A cargo truck was involved in a car crash that killed one man on Wednesday, Jan. 9, 2019 on Powder Mountain Road in Weber County. 

SALT LAKE CITY — The total number of traffic fatalities in Utah have fallen for a second consecutive year and the rate of deaths on state highways is as low as it’s been in at least decades.

There were 264 traffic deaths in 2018, according to data released Wednesday by the Utah Department of Transportation. Those totals are as low as they’ve been since 2014, when 256 people were killed on Utah roads.

The state’s rate of deaths per 1 million miles traveled was .80 in 2018, the lowest number seen since the state began tracking rates.

Though hard data is not available, 2018 figures to have been one of the safest years on the road in Utah’s history. The state reached at least a 52-year low in total traffic deaths in 2012 when 217 people were killed. But the rate then, .82 deaths per million miles traveled, was still higher than the rate of deaths in 2018.

“Fatalities on Utah roads have decreased,” said UDOT spokesman John Gleason. “But there is still significant room for improvement.”

Of the roadway fatalities in 2018 there were 175 motorists killed, 39 pedestrians, 47 motorcyclists and three bicyclists, according to UDOT.

Weather was not a factor in most of the fatal crashes, with 75 percent (or 198 crashes) occurring on dry roads.
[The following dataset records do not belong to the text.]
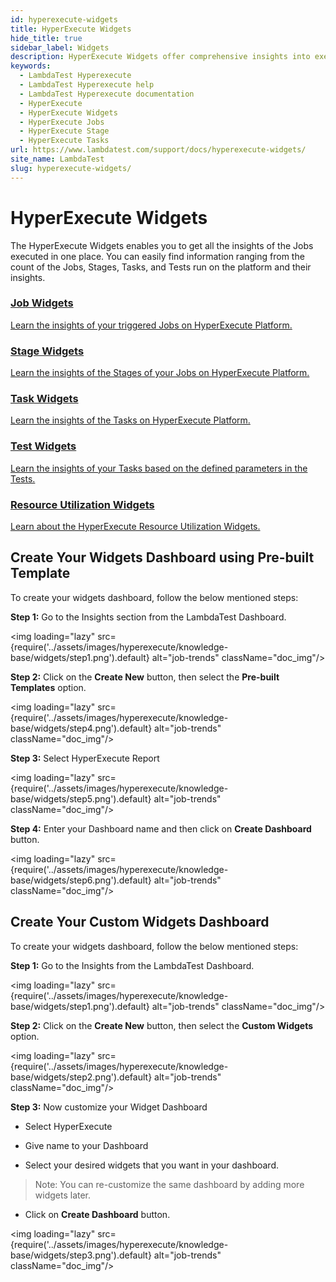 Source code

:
 ```yaml
---
id: hyperexecute-widgets
title: HyperExecute Widgets
hide_title: true
sidebar_label: Widgets
description: HyperExecute Widgets offer comprehensive insights into executed Jobs, all in one convenient location for easy exploration.
keywords:
  - LambdaTest Hyperexecute
  - LambdaTest Hyperexecute help
  - LambdaTest Hyperexecute documentation
  - HyperExecute
  - HyperExecute Widgets
  - HyperExecute Jobs
  - HyperExecute Stage
  - HyperExecute Tasks
url: https://www.lambdatest.com/support/docs/hyperexecute-widgets/
site_name: LambdaTest
slug: hyperexecute-widgets/
---
```


<script type="application/ld+json"
      dangerouslySetInnerHTML={{ __html: JSON.stringify({
       "@context": "https://schema.org",
        "@type": "BreadcrumbList",
        "itemListElement": [{
          "@type": "ListItem",
          "position": 1,
          "name": "Home",
          "item": "https://www.lambdatest.com"
        },{
          "@type": "ListItem",
          "position": 2,
          "name": "Support",
          "item": "https://www.lambdatest.com/support/docs/"
        },{
          "@type": "ListItem",
          "position": 3,
          "name": "HyperExecute Widgets",
          "item": "https://www.lambdatest.com/support/docs/hyperexecute-widgets/"
        }]
      })
    }}
></script>

# HyperExecute Widgets

The HyperExecute Widgets enables you to get all the insights of the Jobs executed in one place. You can easily find information ranging from the count of the Jobs, Stages, Tasks, and Tests run on the platform and their insights.

<div className="support_main">  
  <a href="/docs/hyperexecute-job-widgets/">
    <div className="support_inners">
      <h3>Job Widgets</h3>
      <p>Learn the insights of your triggered Jobs on HyperExecute Platform.</p>
    </div>
  </a>
  <a href="/docs/hyperexecute-stage-widgets/">
    <div className="support_inners">
      <h3>Stage Widgets</h3>
      <p>Learn the insights of the Stages of your Jobs on HyperExecute Platform.</p>
    </div>
  </a>
  <a href="/docs/hyperexecute-task-widgets/">
    <div className="support_inners">
      <h3>Task Widgets</h3>
      <p>Learn the insights of the Tasks on HyperExecute Platform.</p>
    </div>
  </a>
  <a href="/docs/hyperexecute-test-widgets/">
    <div className="support_inners">
      <h3>Test Widgets</h3>
      <p>Learn the insights of your Tasks based on the defined parameters in the Tests.</p>
    </div>
  </a>
  <a href="/docs/hyperexecute-resource-widgets/">
  <div className="support_inners">
    <h3>Resource Utilization Widgets</h3>
    <p>Learn about the HyperExecute Resource Utilization Widgets.</p>
  </div>
  </a>
</div>

## Create Your Widgets Dashboard using Pre-built Template

To create your widgets dashboard, follow the below mentioned steps:

**Step 1:** Go to the Insights section from the LambdaTest Dashboard.

<img loading="lazy" src={require('../assets/images/hyperexecute/knowledge-base/widgets/step1.png').default} alt="job-trends" className="doc_img"/>

**Step 2:** Click on the **Create New** button, then select the **Pre-built Templates** option.

<img loading="lazy" src={require('../assets/images/hyperexecute/knowledge-base/widgets/step4.png').default} alt="job-trends" className="doc_img"/>

**Step 3:** Select HyperExecute Report

<img loading="lazy" src={require('../assets/images/hyperexecute/knowledge-base/widgets/step5.png').default} alt="job-trends" className="doc_img"/>

**Step 4:** Enter your Dashboard name and then click on **Create Dashboard** button.

<img loading="lazy" src={require('../assets/images/hyperexecute/knowledge-base/widgets/step6.png').default} alt="job-trends" className="doc_img"/>

## Create Your Custom Widgets Dashboard

To create your widgets dashboard, follow the below mentioned steps:

**Step 1:** Go to the Insights from the LambdaTest Dashboard.

<img loading="lazy" src={require('../assets/images/hyperexecute/knowledge-base/widgets/step1.png').default} alt="job-trends" className="doc_img"/>

**Step 2:** Click on the **Create New** button, then select the **Custom Widgets** option.

<img loading="lazy" src={require('../assets/images/hyperexecute/knowledge-base/widgets/step2.png').default} alt="job-trends" className="doc_img"/>

**Step 3:** Now customize your Widget Dashboard

- Select HyperExecute

- Give name to your Dashboard

- Select your desired widgets that you want in your dashboard.

> Note: You can re-customize the same dashboard by adding more widgets later.

- Click on **Create Dashboard** button.

<img loading="lazy" src={require('../assets/images/hyperexecute/knowledge-base/widgets/step3.png').default} alt="job-trends" className="doc_img"/>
As has been found consistently in studies the National Highway Traffic Safety Administration, many of Utah’s fatal crashes in 2018 could be attributed to human error.

According to UDOT’s numbers, 15 road fatalities were attributed to drowsy drivers, 17 were caused by distracted drivers, 82 were due to aggressive driving (with 67 of those involving excessive speeds) and 19 traffic deaths were caused by impaired drivers.

Improper restraint or failure to wear a seat belt played a role in 50 fatalities, the state said.

About 68 percent of the total fatalities were male, with 32 percent being female. There were 27 teens killed on Utah roads in 2018.